**DIRECTIONS FOR THIS TASK:**
From the line that contains "- **WCAG 2.1 AA**: Not" through the line that contains "- Passed: 29", output every line of the listing below exactly and leave out all the rest.

**EXERCISE INPUT:**
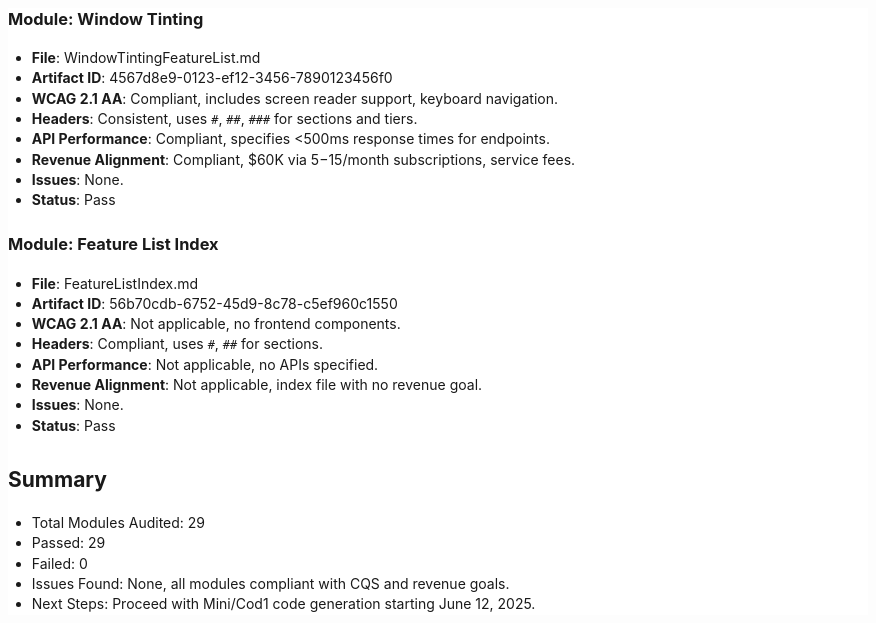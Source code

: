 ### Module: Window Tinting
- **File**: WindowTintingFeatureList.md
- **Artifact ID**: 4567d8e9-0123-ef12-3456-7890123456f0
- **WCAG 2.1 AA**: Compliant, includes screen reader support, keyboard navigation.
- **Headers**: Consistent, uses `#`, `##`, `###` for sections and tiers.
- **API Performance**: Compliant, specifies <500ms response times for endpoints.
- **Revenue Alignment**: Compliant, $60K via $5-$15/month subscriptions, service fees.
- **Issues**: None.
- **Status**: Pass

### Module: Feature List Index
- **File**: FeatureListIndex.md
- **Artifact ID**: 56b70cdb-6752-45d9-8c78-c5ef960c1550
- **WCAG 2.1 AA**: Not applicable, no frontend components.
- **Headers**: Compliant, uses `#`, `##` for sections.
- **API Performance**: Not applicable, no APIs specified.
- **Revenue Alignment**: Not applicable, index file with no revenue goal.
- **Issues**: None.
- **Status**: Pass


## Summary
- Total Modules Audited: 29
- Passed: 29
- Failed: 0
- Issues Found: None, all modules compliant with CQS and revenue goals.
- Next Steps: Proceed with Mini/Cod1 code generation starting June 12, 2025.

---

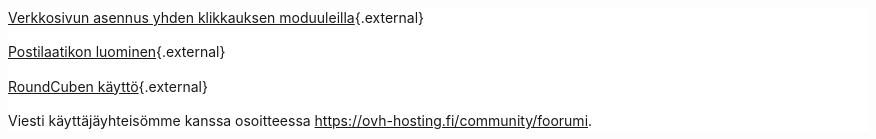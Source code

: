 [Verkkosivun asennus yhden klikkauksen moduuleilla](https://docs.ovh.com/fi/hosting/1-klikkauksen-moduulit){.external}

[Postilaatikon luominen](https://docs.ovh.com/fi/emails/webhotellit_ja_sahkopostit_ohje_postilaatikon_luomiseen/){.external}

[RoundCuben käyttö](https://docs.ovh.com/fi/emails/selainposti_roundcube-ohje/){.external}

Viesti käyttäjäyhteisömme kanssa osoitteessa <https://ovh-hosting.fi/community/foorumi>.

--

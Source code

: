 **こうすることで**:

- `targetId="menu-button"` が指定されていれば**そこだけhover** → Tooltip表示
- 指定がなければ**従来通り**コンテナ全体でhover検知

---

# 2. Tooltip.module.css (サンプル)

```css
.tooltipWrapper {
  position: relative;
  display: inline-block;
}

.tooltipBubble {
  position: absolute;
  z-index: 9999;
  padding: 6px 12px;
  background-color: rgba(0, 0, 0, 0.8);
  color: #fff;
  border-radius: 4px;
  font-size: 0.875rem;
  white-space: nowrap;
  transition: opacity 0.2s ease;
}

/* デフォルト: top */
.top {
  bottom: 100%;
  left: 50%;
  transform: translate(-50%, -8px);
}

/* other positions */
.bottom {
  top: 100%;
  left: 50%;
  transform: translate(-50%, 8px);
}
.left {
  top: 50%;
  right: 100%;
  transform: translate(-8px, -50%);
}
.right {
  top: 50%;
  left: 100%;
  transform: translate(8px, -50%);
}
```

**EXERCISE OUTPUT:**
- **WCAG 2.1 AA**: Not applicable, no frontend components.
- **Headers**: Compliant, uses `#`, `##` for sections.
- **API Performance**: Not applicable, no APIs specified.
- **Revenue Alignment**: Not applicable, index file with no revenue goal.
- **Issues**: None.
- **Status**: Pass


## Summary
- Total Modules Audited: 29
- Passed: 29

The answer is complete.